El Concierto por la Paz en el Mundo, celebrado el 26 de abril de 2025, fue uno de esos momentos especiales. Más allá del programa musical, lo verdaderamente importante fue reunir a muchas personas con una misma intención: cantar juntos por la paz.

El canto coral tiene algo único. Cada voz es distinta, cada persona llega con su historia, su experiencia y su forma de cantar. Pero cuando comienza la música, todas esas diferencias se transforman en una sola cosa: un sonido común.

Ese sonido no aparece por casualidad. Detrás hay muchas horas de trabajo: ensayos, estudio personal, esfuerzo, concentración, paciencia… y, sobre todo, compromiso. Los coralistas dedican su tiempo y su energía para que la música pueda suceder. Ese esfuerzo silencioso, muchas veces invisible para el público, es una de las cosas más valiosas del canto coral.

En un concierto como este, además, el sentido va más allá de la música. En un mundo donde las noticias hablan constantemente de conflictos, tensiones y divisiones, reunir a tantas personas para cantar por la paz tiene un significado especial.

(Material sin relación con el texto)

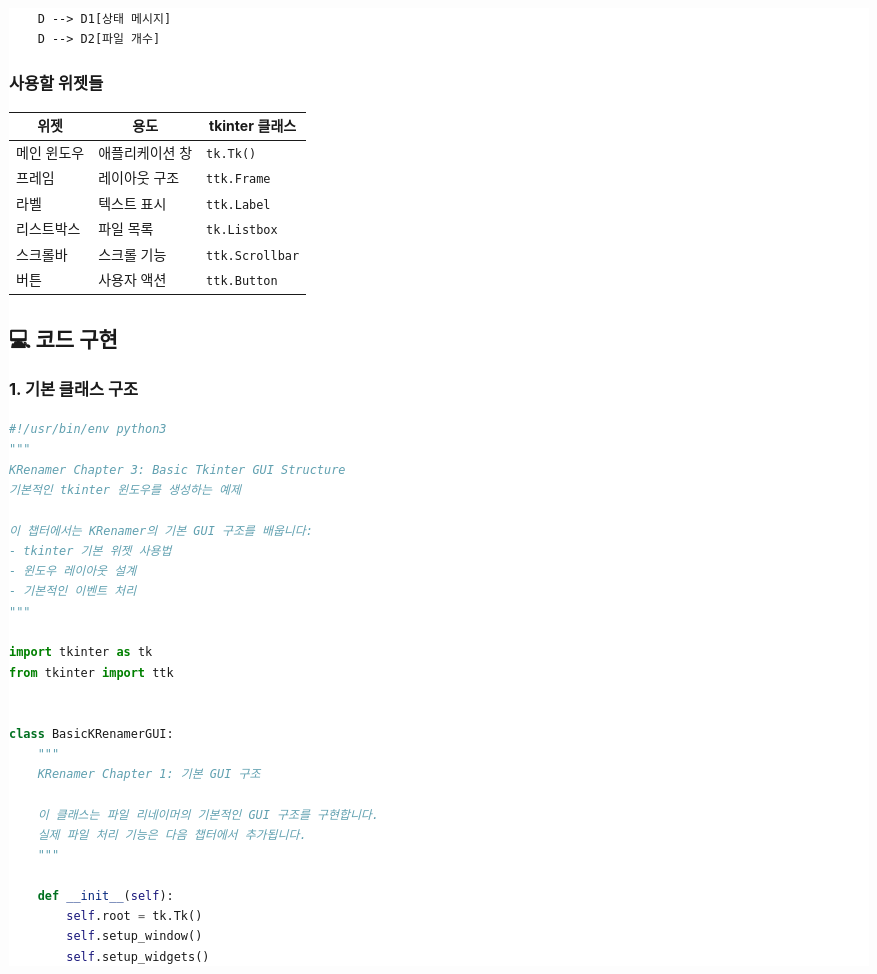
 ```mermaid
    D --> D1[상태 메시지]
    D --> D2[파일 개수]
```

### 사용할 위젯들

| 위젯 | 용도 | tkinter 클래스 |
|------|------|----------------|
| 메인 윈도우 | 애플리케이션 창 | `tk.Tk()` |
| 프레임 | 레이아웃 구조 | `ttk.Frame` |
| 라벨 | 텍스트 표시 | `ttk.Label` |
| 리스트박스 | 파일 목록 | `tk.Listbox` |
| 스크롤바 | 스크롤 기능 | `ttk.Scrollbar` |
| 버튼 | 사용자 액션 | `ttk.Button` |

## 💻 코드 구현

### 1. 기본 클래스 구조

```python linenums="1" title="src/krenamer-ch1/main.py"
#!/usr/bin/env python3
"""
KRenamer Chapter 3: Basic Tkinter GUI Structure
기본적인 tkinter 윈도우를 생성하는 예제

이 챕터에서는 KRenamer의 기본 GUI 구조를 배웁니다:
- tkinter 기본 위젯 사용법
- 윈도우 레이아웃 설계
- 기본적인 이벤트 처리
"""

import tkinter as tk
from tkinter import ttk


class BasicKRenamerGUI:
    """
    KRenamer Chapter 1: 기본 GUI 구조
    
    이 클래스는 파일 리네이머의 기본적인 GUI 구조를 구현합니다.
    실제 파일 처리 기능은 다음 챕터에서 추가됩니다.
    """
    
    def __init__(self):
        self.root = tk.Tk()
        self.setup_window()
        self.setup_widgets()
```
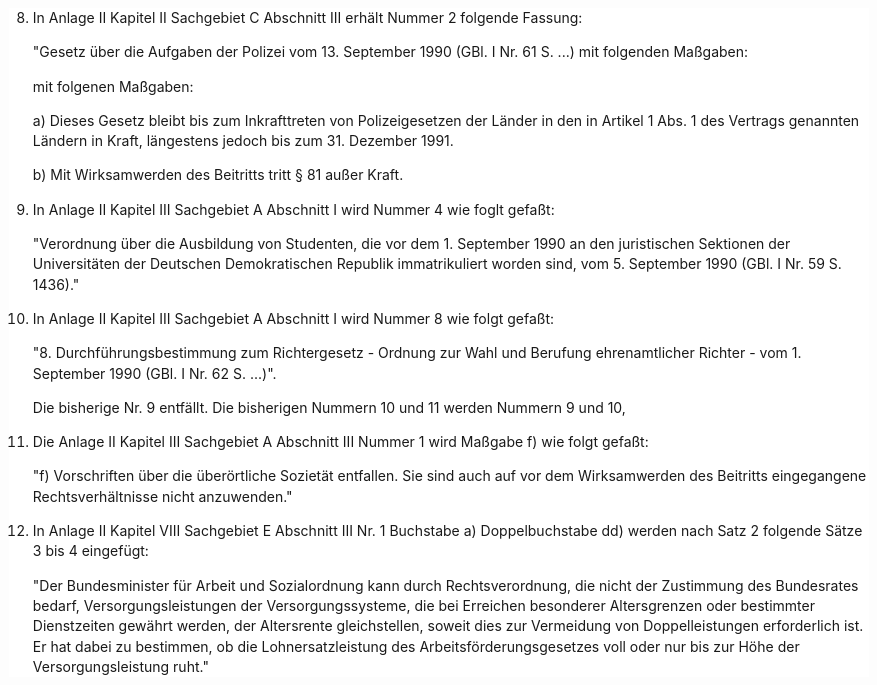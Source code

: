 
8.  In Anlage II Kapitel II Sachgebiet C Abschnitt III erhält Nummer 2
    folgende Fassung:

    "Gesetz über die Aufgaben der Polizei vom 13. September 1990 (GBl. I
    Nr. 61 S. ...) mit folgenden Maßgaben:

    mit folgenen Maßgaben:

    a)  Dieses Gesetz bleibt bis zum Inkrafttreten von Polizeigesetzen der
        Länder in den in Artikel 1 Abs. 1 des Vertrags genannten Ländern in
        Kraft, längestens jedoch bis zum 31. Dezember 1991.


    b)  Mit Wirksamwerden des Beitritts tritt § 81 außer Kraft.





9.  In Anlage II Kapitel III Sachgebiet A Abschnitt I wird Nummer 4 wie
    foglt gefaßt:

    "Verordnung über die Ausbildung von Studenten, die vor dem 1.
    September 1990 an den juristischen Sektionen der Universitäten der
    Deutschen Demokratischen Republik immatrikuliert worden sind, vom 5.
    September 1990 (GBl. I Nr. 59 S. 1436)."


10. In Anlage II Kapitel III Sachgebiet A Abschnitt I wird Nummer 8 wie
    folgt gefaßt:

    "8. Durchführungsbestimmung zum Richtergesetz - Ordnung zur Wahl und
        Berufung ehrenamtlicher Richter - vom 1. September 1990 (GBl. I Nr. 62
        S. ...)".




    Die bisherige Nr. 9 entfällt. Die bisherigen Nummern 10 und 11 werden
    Nummern 9 und 10,


11. Die Anlage II Kapitel III Sachgebiet A Abschnitt III Nummer 1 wird
    Maßgabe f) wie folgt gefaßt:

    "f) Vorschriften über die überörtliche Sozietät entfallen. Sie sind auch
        auf vor dem Wirksamwerden des Beitritts eingegangene
        Rechtsverhältnisse nicht anzuwenden."





12. In Anlage II Kapitel VIII Sachgebiet E Abschnitt III Nr. 1 Buchstabe
    a) Doppelbuchstabe dd) werden nach Satz 2 folgende Sätze 3 bis 4
    eingefügt:

    "Der Bundesminister für Arbeit und Sozialordnung kann durch
    Rechtsverordnung, die nicht der Zustimmung des Bundesrates bedarf,
    Versorgungsleistungen der Versorgungssysteme, die bei Erreichen
    besonderer Altersgrenzen oder bestimmter Dienstzeiten gewährt werden,
    der Altersrente gleichstellen, soweit dies zur Vermeidung von
    Doppelleistungen erforderlich ist. Er hat dabei zu bestimmen, ob die
    Lohnersatzleistung des Arbeitsförderungsgesetzes voll oder nur bis zur
    Höhe der Versorgungsleistung ruht."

La música no detiene las guerras. Pero sí puede recordarnos algo esencial: que la armonía es posible.

Cuando muchas voces se escuchan entre sí, se ajustan, respiran juntas y buscan un equilibrio común, están construyendo —de alguna manera— una pequeña imagen de lo que debería ser la convivencia.

Por eso, más que un concierto, fue un encuentro humano. Un momento compartido entre coralistas, músicos y público en el que la música se convirtió en un gesto de esperanza.

Y quizá eso sea lo más valioso que puede ofrecer la música coral: recordarnos que, incluso en tiempos difíciles, las voces humanas aún pueden unirse para construir algo bello y significativo.